The facts of the case sufficiently appear in the opinion of the court, delivered by
Lewis, C. J.
— This is an attachment execution under the Act of 16th June, 1836, in which the railroad corporation is made a garnishee. The plaintiffs have a judgment against Cyprian Inman, which they recovered in the Common Pleas of Susquehanna county.
Inman had a judgment against the railroad company, which he recovered in the Supreme Court of New York.
If neither the property nor the person of Inman was within the jurisdiction of this State, the courts of New York would not be bound to give to our judgment an extraterritorial operation.
But the plaintiffs have regular judgment against Inman. The record of this judgment is not before us; we are bound to presume that it was recovered on due service of process, according to law. If so, the jurisdiction for all purposes of execution is conclusively established by the judgment. Inman, therefore, will have no right to raise objections in New York to the deduction from his judgment there against the railroad company, of the amount of the plaintiff’s judgment against him here, if the railroad corporation should be legally compelled to pay it; and that corporation has no right to complain of this proceeding.
The Act of 1836 expressly extended this process to corporations as well as to individuals.
Although the proceedings upon an attachment execution are in the nature of an execution as against the principal debtor, they are essentially in the nature of a suit at law as against the garnishee.
He may appear, plead, and have a trial by jury, and writ of error, as in other actions at law. But can the railroad corporation be made a party to a suit in this State?
That corporation accepted of the privilege of extending its railroad through Susquehanna county, coupled with a provision in the act granting this privilege, by which the company was required “ to keep at least one manager, toll-gatherer, or other officer, a resident in the county of Susquehanna,” on whom service of process “in all suits or actions which maybe brought against said company,” is declared to be “ as good and available in court as if made on the president thereof.”
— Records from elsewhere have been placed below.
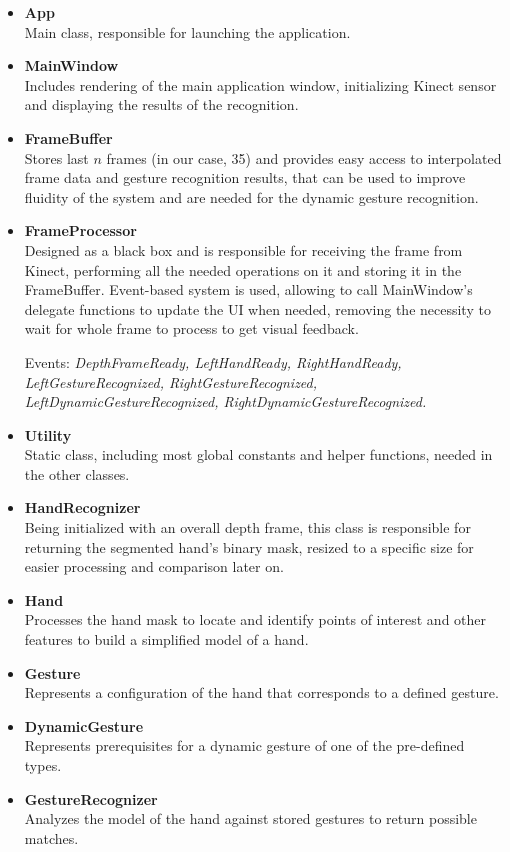 \documentclass[a4paper,11pt,oneside]{article}
\begin{document}
\begin{itemize}

\item \textbf{App}\\
Main class, responsible for launching the application.

\item \textbf{MainWindow}\\
Includes rendering of the main application window, initializing Kinect sensor and displaying the results of the recognition.

\item \textbf{FrameBuffer}\\
Stores last $n$ frames (in our case, 35) and provides easy access to interpolated frame data and gesture recognition results, that can be used to improve fluidity of the system and are needed for the dynamic gesture recognition.

\item \textbf{FrameProcessor}\\
Designed as a black box and is responsible for receiving the frame from Kinect, performing all the needed operations on it and storing it in the FrameBuffer. Event-based system is used, allowing to call MainWindow's delegate functions to update the UI when needed, removing the necessity to wait for whole frame to process to get visual feedback.

Events: \textit{DepthFrameReady, LeftHandReady, RightHandReady, LeftGestureRecognized, RightGestureRecognized, LeftDynamicGestureRecognized, RightDynamicGestureRecognized.}

\item \textbf{Utility}\\
Static class, including most global constants and helper functions, needed in the other classes.

\item \textbf{HandRecognizer}\\
Being initialized with an overall depth frame, this class is responsible for returning the segmented hand's binary mask, resized to a specific size for easier processing and comparison later on.

\item \textbf{Hand}\\
Processes the hand mask to locate and identify points of interest and other features to build a simplified model of a hand.

\item \textbf{Gesture}\\
Represents a configuration of the hand that corresponds to a defined gesture.

\item \textbf{DynamicGesture}\\
Represents prerequisites for a dynamic gesture of one of the pre-defined types.

\item \textbf{GestureRecognizer}\\
Analyzes the model of the hand against stored gestures to return possible matches.

\end{itemize}
\end{document}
This act was passed on the 16th February, 1841, P. L. 29. The true intent of it was to bring the railroad company within the jurisdiction of this State, for the purpose of compelling it to answer in all suits or actions at law which might be brought against it. The present action is within the meaning of the act.
The fact that the debt due by the railroad company to Inman has been established by judgment, presents no obstacle to this proceeding.
In England, where foreign attachment was confined to the inferior courts by the custom, the Superior courts, in the plenitude of their authority, would not permit subjects defending before them, to be affected by the process of the inferior tribunals.
But here the same cause does not operate. The courts proceeding by attachment are of equal force with the proceeding, according to the course of the common law, and therefore a debt in suit in another court maybe attached. M‘Carty v. Emlen, 2 Dal. 277; Crable v. Jones, 1 Miles’ Rep. 130; Sweeney v. Allen, 1 Barr, 380.
We see no reason why a debt established by judgment may not be attached.
If the debtor in the judgment should thus be compelled to pay any part of it to satisfy a creditor of the plaintiff therein, the courts of New York have ample power to see that the amount so recovered be allowed as a payment of the judgment pro tanto.
The courts of this State would certainly give full effect to such a judgment against a garnishee, and, under the constitution and laws of the Union, it would, without doubt, be quite as effective in New York.
The court fe l into error in giving judgment for the defendant below, on the demurrer to the evidence.
Judgment reversed, and judgment entered here for the plaintiff in error, and a writ of injury of damages awarded.